17 avril 1966, un froid mordant et une pluie glaciale se sont invités sur ce 64ème Paris Roubaix… Dans le vélodrome, la foule était pourtant bien présente, rien ne pouvait les empêcher de venir vénérer ces saints guerriers dans ce sanctuaire de l’Enfer qu’est le vélodrome de Roubaix. Même le curé est là, loin de l’autre église vénérant d’autres saints, d’autres immortels.
Il en sera l’apôtre contant les histoires de ces immortels, ces anges déchus des dieux dansant comme des damnés sur les maudits pavés de l’Enfer!

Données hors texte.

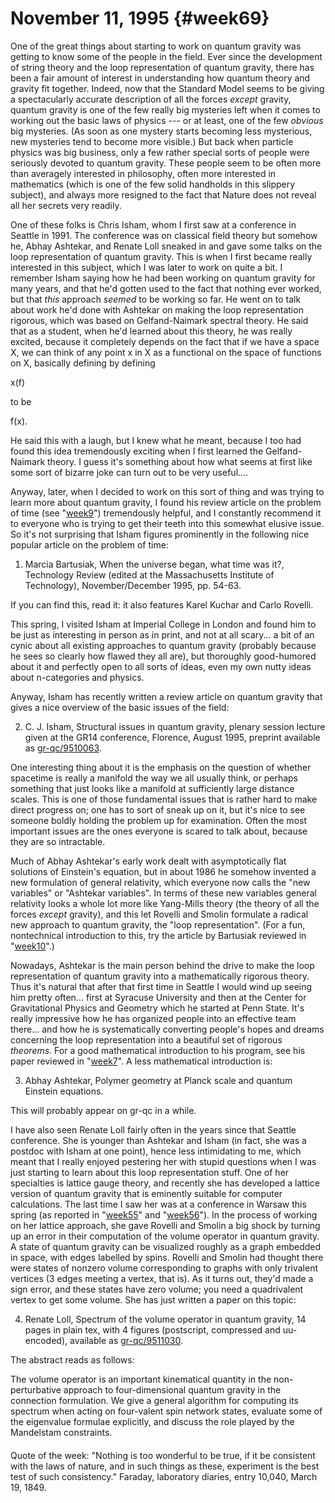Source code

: # November 11, 1995 {#week69}

One of the great things about starting to work on quantum gravity was
getting to know some of the people in the field. Ever since the
development of string theory and the loop representation of quantum
gravity, there has been a fair amount of interest in understanding how
quantum theory and gravity fit together. Indeed, now that the Standard
Model seems to be giving a spectacularly accurate description of all the
forces *except* gravity, quantum gravity is one of the few really big
mysteries left when it comes to working out the basic laws of physics
--- or at least, one of the few *obvious* big mysteries. (As soon as
one mystery starts becoming less mysterious, new mysteries tend to
become more visible.) But back when particle physics was big business,
only a few rather special sorts of people were seriously devoted to
quantum gravity. These people seem to be often more than averagely
interested in philosophy, often more interested in mathematics (which is
one of the few solid handholds in this slippery subject), and always
more resigned to the fact that Nature does not reveal all her secrets
very readily.

One of these folks is Chris Isham, whom I first saw at a conference in
Seattle in 1991. The conference was on classical field theory but
somehow he, Abhay Ashtekar, and Renate Loll sneaked in and gave some
talks on the loop representation of quantum gravity. This is when I
first became really interested in this subject, which I was later to
work on quite a bit. I remember Isham saying how he had been working on
quantum gravity for many years, and that he'd gotten used to the fact
that nothing ever worked, but that *this* approach *seemed* to be
working so far. He went on to talk about work he'd done with Ashtekar
on making the loop representation rigorous, which was based on
Gelfand-Naimark spectral theory. He said that as a student, when he'd
learned about this theory, he was really excited, because it completely
depends on the fact that if we have a space X, we can think of any point
x in X as a functional on the space of functions on X, basically
defining by defining

x(f)

to be

f(x).

He said this with a laugh, but I knew what he meant, because I too had
found this idea tremendously exciting when I first learned the
Gelfand-Naimark theory. I guess it's something about how what seems at
first like some sort of bizarre joke can turn out to be very useful....

Anyway, later, when I decided to work on this sort of thing and was
trying to learn more about quantum gravity, I found his review article
on the problem of time (see "[week9](week9.html)") tremendously
helpful, and I constantly recommend it to everyone who is trying to get
their teeth into this somewhat elusive issue. So it's not surprising
that Isham figures prominently in the following nice popular article on
the problem of time:

1) Marcia Bartusiak, When the universe began, what time was it?,
Technology Review (edited at the Massachusetts Institute of Technology),
November/December 1995, pp. 54-63.

If you can find this, read it: it also features Karel Kuchar and Carlo
Rovelli.

This spring, I visited Isham at Imperial College in London and found him
to be just as interesting in person as in print, and not at all
scary... a bit of an cynic about all existing approaches to quantum
gravity (probably because he sees so clearly how flawed they all are),
but thoroughly good-humored about it and perfectly open to all sorts of
ideas, even my own nutty ideas about n-categories and physics.

Anyway, Isham has recently written a review article on quantum gravity
that gives a nice overview of the basic issues of the field:

2) C. J. Isham, Structural issues in quantum gravity, plenary session
lecture given at the GR14 conference, Florence, August 1995, preprint
available as [gr-qc/9510063](http://xxx.lanl.gov/abs/gr-qc/9510063).

One interesting thing about it is the emphasis on the question of
whether spacetime is really a manifold the way we all usually think, or
perhaps something that just looks like a manifold at sufficiently large
distance scales. This is one of those fundamental issues that is rather
hard to make direct progress on; one has to sort of sneak up on it, but
it's nice to see someone boldly holding the problem up for examination.
Often the most important issues are the ones everyone is scared to talk
about, because they are so intractable.

Much of Abhay Ashtekar's early work dealt with asymptotically flat
solutions of Einstein's equation, but in about 1986 he somehow invented
a new formulation of general relativity, which everyone now calls the
"new variables" or "Ashtekar variables". In terms of these new
variables general relativity looks a whole lot more like Yang-Mills
theory (the theory of all the forces *except* gravity), and this let
Rovelli and Smolin formulate a radical new approach to quantum gravity,
the "loop representation". (For a fun, nontechnical introduction to
this, try the article by Bartusiak reviewed in
"[week10](week10.html)".)

Nowadays, Ashtekar is the main person behind the drive to make the loop
representation of quantum gravity into a mathematically rigorous theory.
Thus it's natural that after that first time in Seattle I would wind up
seeing him pretty often... first at Syracuse University and then at the
Center for Gravitational Physics and Geometry which he started at Penn
State. It's really impressive how he has organized people into an
effective team there... and how he is systematically converting
people's hopes and dreams concerning the loop representation into a
beautiful set of rigorous *theorems*. For a good mathematical
introduction to his program, see his paper reviewed in
"[week7](week7.html)". A less mathematical introduction is:

3) Abhay Ashtekar, Polymer geometry at Planck scale and quantum
Einstein equations.

This will probably appear on gr-qc in a while.

I have also seen Renate Loll fairly often in the years since that
Seattle conference. She is younger than Ashtekar and Isham (in fact, she
was a postdoc with Isham at one point), hence less intimidating to me,
which meant that I really enjoyed pestering her with stupid questions
when I was just starting to learn about this loop representation stuff.
One of her specialties is lattice gauge theory, and recently she has
developed a lattice version of quantum gravity that is eminently
suitable for computer calculations. The last time I saw her was at a
conference in Warsaw this spring (as reported in
"[week55](week55.html)" and "[week56](week56.html)"). In the process
of working on her lattice approach, she gave Rovelli and Smolin a big
shock by turning up an error in their computation of the volume operator
in quantum gravity. A state of quantum gravity can be visualized roughly
as a graph embedded in space, with edges labelled by spins. Rovelli and
Smolin had thought there were states of nonzero volume corresponding to
graphs with only trivalent vertices (3 edges meeting a vertex, that is).
As it turns out, they'd made a sign error, and these states have zero
volume; you need a quadrivalent vertex to get some volume. She has just
written a paper on this topic:

4) Renate Loll, Spectrum of the volume operator in quantum gravity, 14
pages in plain tex, with 4 figures (postscript, compressed and
uu-encoded), available as
[gr-qc/9511030](http://xxx.lanl.gov/abs/gr-qc/9511030).

The abstract reads as follows:

The volume operator is an important kinematical quantity in the
non-perturbative approach to four-dimensional quantum gravity in the
connection formulation. We give a general algorithm for computing its
spectrum when acting on four-valent spin network states, evaluate some
of the eigenvalue formulae explicitly, and discuss the role played by
the Mandelstam constraints.

#### 

Quote of the week: "Nothing is too wonderful to be true, if it be
consistent with the laws of nature, and in such things as these,
experiment is the best test of such consistency." Faraday, laboratory
diaries, entry 10,040, March 19, 1849.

Parmi les ouailles de cette religion, un gamin de 8 ans se tient debout, là, planté sous cette pluie et ce froid qui transpercent son petit corps de rêveur admiratif. C’est la première fois que le jeune Pascal Sergent se rend à cette grande messe. Ce jour là, un certain Felice Gimondi l’emportait en solitaire, avec plus de 4 min d’avance sur Jan Janssen. Ce jour du 17 avril 1966, Pascal Sergent sait que le cyclisme sera l’un des grands chapitres de sa vie, qu’il en sera le témoin privilégié, qu’il en sera l’apôtre contant les histoires de ces anges déchus des dieux dansant comme des damnés sur ces maudits pavés de l’Enfer!
De cette véritable révélation, il en fera son métier, racontant l’histoire des forçats à travers les âges, il en sera le gardien de ce devoir de mémoire, il en fera des « Immortels ». Ses premiers écrits, il les écrira pour la voix du nord, puis pour cyclisme International, Vélo-news, Vélo Star et tant d’autres encore. Mais son premier évangile, il va l’écrire en 90. « Chronique d’une légende; Paris Roubaix » , tant d’autres suivront, tous attendus par les fidèles que nous sommes. L’un d’eux (Un siècle de Paris Roubaix) sera même élu parmi les 50 meilleurs livres du cyclisme de tous les temps par le célèbre magazine anglophone Cycle Sport. Des 4 coins du monde, « Un Siècle de Paris Roubaix » est lu, raconté, conté, transmis de générations en générations. Il a été écrit par cet homme qui, enfant, avait croisé le regard de Felice Gimondi, ses yeux perçants au milieu d’un visage maculé de boue, une gueule d’ange déformée par la souffrance…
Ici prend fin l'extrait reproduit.